O poema “Autopsicografia”, de Fernando Pessoa, é um marco da poesia moderna, oferecendo uma reflexão profunda sobre a essência da criação poética e o papel do poeta.
“Autopsicografia”, de Fernando Pessoa
O poeta é um fingidor.
Finge tão completamente
Que chega a fingir que é dor
A dor que deveras sente.
E os que leem o que escreve,
Na dor lida sentem bem,
Não as duas que ele teve,
Mas só a que eles não têm.
E assim nas calhas de roda
Gira, a entreter a razão,
Esse comboio de corda
Que se chama coração.
Explicação do poema “Autopsicografia”
“Autopsicografia” é uma reflexão sobre o processo criativo e a natureza do sofrimento poético.

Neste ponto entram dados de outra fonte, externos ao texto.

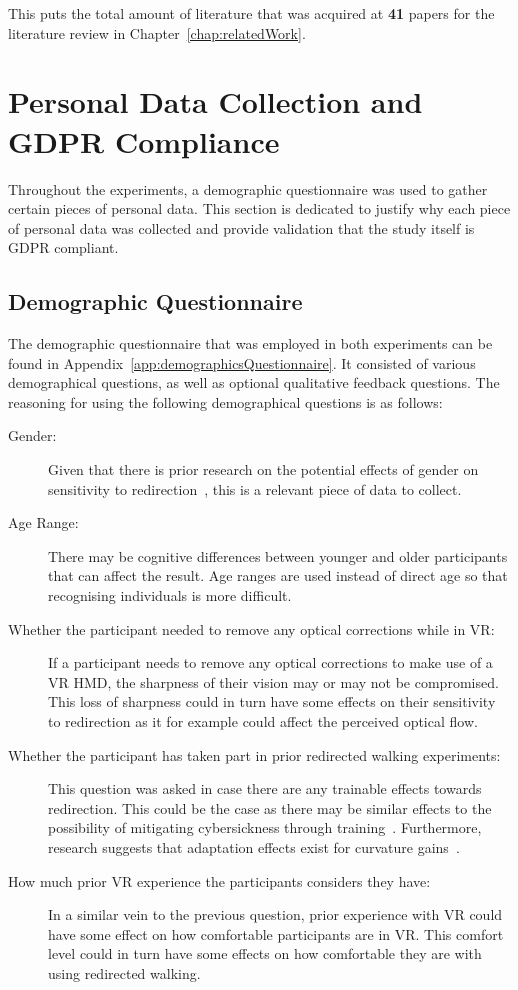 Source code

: This puts the total amount of literature that was acquired at \textbf{41} papers for the literature review in Chapter~\ref{chap:relatedWork}.

\section{Personal Data Collection and GDPR Compliance}
Throughout the experiments, a demographic questionnaire was used to gather certain pieces of personal data. This section is dedicated to justify why each piece of personal data was collected and provide validation that the study itself is GDPR compliant. 

\subsection{Demographic Questionnaire}
The demographic questionnaire that was employed in both experiments can be found in Appendix~\ref{app:demographicsQuestionnaire}. It consisted of various demographical questions, as well as optional qualitative feedback questions. The reasoning for using the following demographical questions is as follows:

\begin{description}
   \item[Gender:] Given that there is prior research on the potential effects of gender on sensitivity to redirection~\cite{nguyen2018individual}, this is a relevant piece of data to collect. 
   \item[Age Range:] There may be cognitive differences between younger and older participants that can affect the result. Age ranges are used instead of direct age so that recognising individuals is more difficult. 
   \item[Whether the participant needed to remove any optical corrections while in VR:] If a participant needs to remove any optical corrections to make use of a VR HMD, the sharpness of their vision may or may not be compromised. This loss of sharpness could in turn have some effects on their sensitivity to redirection as it for example could affect the perceived optical flow. 
   \item[Whether the participant has taken part in prior redirected walking experiments:] This question was asked in case there are any trainable effects towards redirection. This could be the case as there may be similar effects to the possibility of mitigating cybersickness through training~\cite{hildebrandt2018get}. Furthermore, research suggests that adaptation effects exist for curvature gains~\cite{nguyen2018individual}.
   \item[How much prior VR experience the participants considers they have:] In a similar vein to the previous question, prior experience with VR could have some effect on how comfortable participants are in VR. This comfort level could in turn have some effects on how comfortable they are with using redirected walking.
\end{description}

No primeiro quarteto, Fernando Pessoa fala dos dois lados que fazem parte do ato de criar uma poesia: o poeta é apresentado como um “fingidor“, que manipula sua dor real ao ponto de transformá-la em algo irreal, distante de sua experiência original. Há uma relação entre o sentir e o representar, indicando que a poesia, mesmo quando nasce de sentimentos verdadeiros, passa por um processo de distanciamento, que a torna menos verdadeira.

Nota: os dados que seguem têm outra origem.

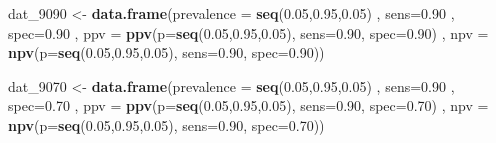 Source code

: \documentclass[12pt, twoside]{amherstthesis}
\newenvironment{Shaded}{\begin{snugshade}}{\end{snugshade}}
\newcommand{\AttributeTok}[1]{\textcolor[rgb]{0.13,0.29,0.53}{#1}}
\newcommand{\FloatTok}[1]{\textcolor[rgb]{0.00,0.00,0.81}{#1}}
\newcommand{\FunctionTok}[1]{\textcolor[rgb]{0.13,0.29,0.53}{\textbf{#1}}}
\newcommand{\NormalTok}[1]{#1}
\newcommand{\OtherTok}[1]{\textcolor[rgb]{0.56,0.35,0.01}{#1}}
\begin{document}
\begin{Shaded}
\begin{Highlighting}[]
\NormalTok{dat\_9090 }\OtherTok{\textless{}{-}} \FunctionTok{data.frame}\NormalTok{(}\AttributeTok{prevalence =} \FunctionTok{seq}\NormalTok{(}\FloatTok{0.05}\NormalTok{,}\FloatTok{0.95}\NormalTok{,}\FloatTok{0.05}\NormalTok{)}
\NormalTok{                       , }\AttributeTok{sens=}\FloatTok{0.90}
\NormalTok{                       , }\AttributeTok{spec=}\FloatTok{0.90}
\NormalTok{                       , }\AttributeTok{ppv =} \FunctionTok{ppv}\NormalTok{(}\AttributeTok{p=}\FunctionTok{seq}\NormalTok{(}\FloatTok{0.05}\NormalTok{,}\FloatTok{0.95}\NormalTok{,}\FloatTok{0.05}\NormalTok{), }
                                   \AttributeTok{sens=}\FloatTok{0.90}\NormalTok{, }
                                   \AttributeTok{spec=}\FloatTok{0.90}\NormalTok{)}
\NormalTok{                       , }\AttributeTok{npv =} \FunctionTok{npv}\NormalTok{(}\AttributeTok{p=}\FunctionTok{seq}\NormalTok{(}\FloatTok{0.05}\NormalTok{,}\FloatTok{0.95}\NormalTok{,}\FloatTok{0.05}\NormalTok{), }
                                   \AttributeTok{sens=}\FloatTok{0.90}\NormalTok{, }
                                   \AttributeTok{spec=}\FloatTok{0.90}\NormalTok{))}

\NormalTok{dat\_9070 }\OtherTok{\textless{}{-}} \FunctionTok{data.frame}\NormalTok{(}\AttributeTok{prevalence =} \FunctionTok{seq}\NormalTok{(}\FloatTok{0.05}\NormalTok{,}\FloatTok{0.95}\NormalTok{,}\FloatTok{0.05}\NormalTok{)}
\NormalTok{                       , }\AttributeTok{sens=}\FloatTok{0.90}
\NormalTok{                       , }\AttributeTok{spec=}\FloatTok{0.70}
\NormalTok{                       , }\AttributeTok{ppv =} \FunctionTok{ppv}\NormalTok{(}\AttributeTok{p=}\FunctionTok{seq}\NormalTok{(}\FloatTok{0.05}\NormalTok{,}\FloatTok{0.95}\NormalTok{,}\FloatTok{0.05}\NormalTok{), }
                                   \AttributeTok{sens=}\FloatTok{0.90}\NormalTok{, }
                                   \AttributeTok{spec=}\FloatTok{0.70}\NormalTok{)}
\NormalTok{                       , }\AttributeTok{npv =} \FunctionTok{npv}\NormalTok{(}\AttributeTok{p=}\FunctionTok{seq}\NormalTok{(}\FloatTok{0.05}\NormalTok{,}\FloatTok{0.95}\NormalTok{,}\FloatTok{0.05}\NormalTok{), }
                                   \AttributeTok{sens=}\FloatTok{0.90}\NormalTok{, }
                                   \AttributeTok{spec=}\FloatTok{0.70}\NormalTok{))}


\end{Highlighting}
\end{Shaded}
\end{document}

No segundo quarteto, o poeta reflete sobre a relação entre o texto poético e seus leitores. Aqui, a dor expressa pelo poeta vai além de sua condição original e se torna um objeto de identificação para o leitor, que a percebe não mais como uma dor específica do autor, mas como uma emoção universal, com a qual todos, inclusive ele mesmo, podem se identificar. Nessa passagem vemos o poder que a poesia tem de gerar empatia e conectar experiências humanas.
O terceiro e último quarteto utiliza a metáfora de um “comboio de corda” girando “nas calhas de roda” como imagem central para representar o coração humano. Esta metáfora, rica e visualmente expressiva, traz a ideia de que o coração, e por extensão as emoções humanas, movem-se em ciclos que podemos prever, como se fosse um brinquedo mecânico, daqueles que podemos dar corda.

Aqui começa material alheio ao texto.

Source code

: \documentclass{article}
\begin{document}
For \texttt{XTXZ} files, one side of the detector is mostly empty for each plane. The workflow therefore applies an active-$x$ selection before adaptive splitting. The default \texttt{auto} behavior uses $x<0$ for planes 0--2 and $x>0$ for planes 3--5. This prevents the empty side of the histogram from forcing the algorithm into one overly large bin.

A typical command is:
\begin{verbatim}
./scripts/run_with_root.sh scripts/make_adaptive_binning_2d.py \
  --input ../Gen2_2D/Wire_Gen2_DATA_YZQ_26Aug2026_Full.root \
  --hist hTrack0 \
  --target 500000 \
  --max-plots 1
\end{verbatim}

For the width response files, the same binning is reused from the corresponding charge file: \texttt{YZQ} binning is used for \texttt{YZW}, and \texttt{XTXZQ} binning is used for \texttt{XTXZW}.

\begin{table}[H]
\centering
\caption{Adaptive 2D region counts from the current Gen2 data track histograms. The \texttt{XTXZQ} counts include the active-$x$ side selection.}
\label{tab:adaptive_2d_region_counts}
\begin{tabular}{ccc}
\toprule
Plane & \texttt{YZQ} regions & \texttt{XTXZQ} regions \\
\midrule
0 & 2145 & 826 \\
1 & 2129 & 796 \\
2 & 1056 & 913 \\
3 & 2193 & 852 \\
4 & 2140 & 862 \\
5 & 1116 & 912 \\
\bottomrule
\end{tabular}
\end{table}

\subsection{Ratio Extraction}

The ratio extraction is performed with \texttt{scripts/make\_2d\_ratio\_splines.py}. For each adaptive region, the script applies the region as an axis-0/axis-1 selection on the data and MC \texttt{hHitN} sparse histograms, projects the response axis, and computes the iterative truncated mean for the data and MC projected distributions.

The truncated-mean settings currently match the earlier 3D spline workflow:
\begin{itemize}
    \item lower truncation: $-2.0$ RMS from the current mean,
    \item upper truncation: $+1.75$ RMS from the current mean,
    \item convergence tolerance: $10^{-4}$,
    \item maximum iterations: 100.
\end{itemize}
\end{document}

Entretanto, este movimento circular, repetitivo, cíclico, não é monótono ou sem propósito: ele serve para “entreter a razão”, sugerindo que a arte e a emoção desempenham papel fundamental na preservação do equilíbrio psicológico e intelectual.
Em “Autopsicografia”, Fernando Pessoa articula de maneira magistral as paradoxais verdades da experiência humana através da poesia. Ao reconhecer o poeta como um “fingidor”, Pessoa não diminui a importância da poesia; pelo contrário, ele reafirma seu valor incomensurável como ferramenta para explorar e expressar as complexidades da condição humana.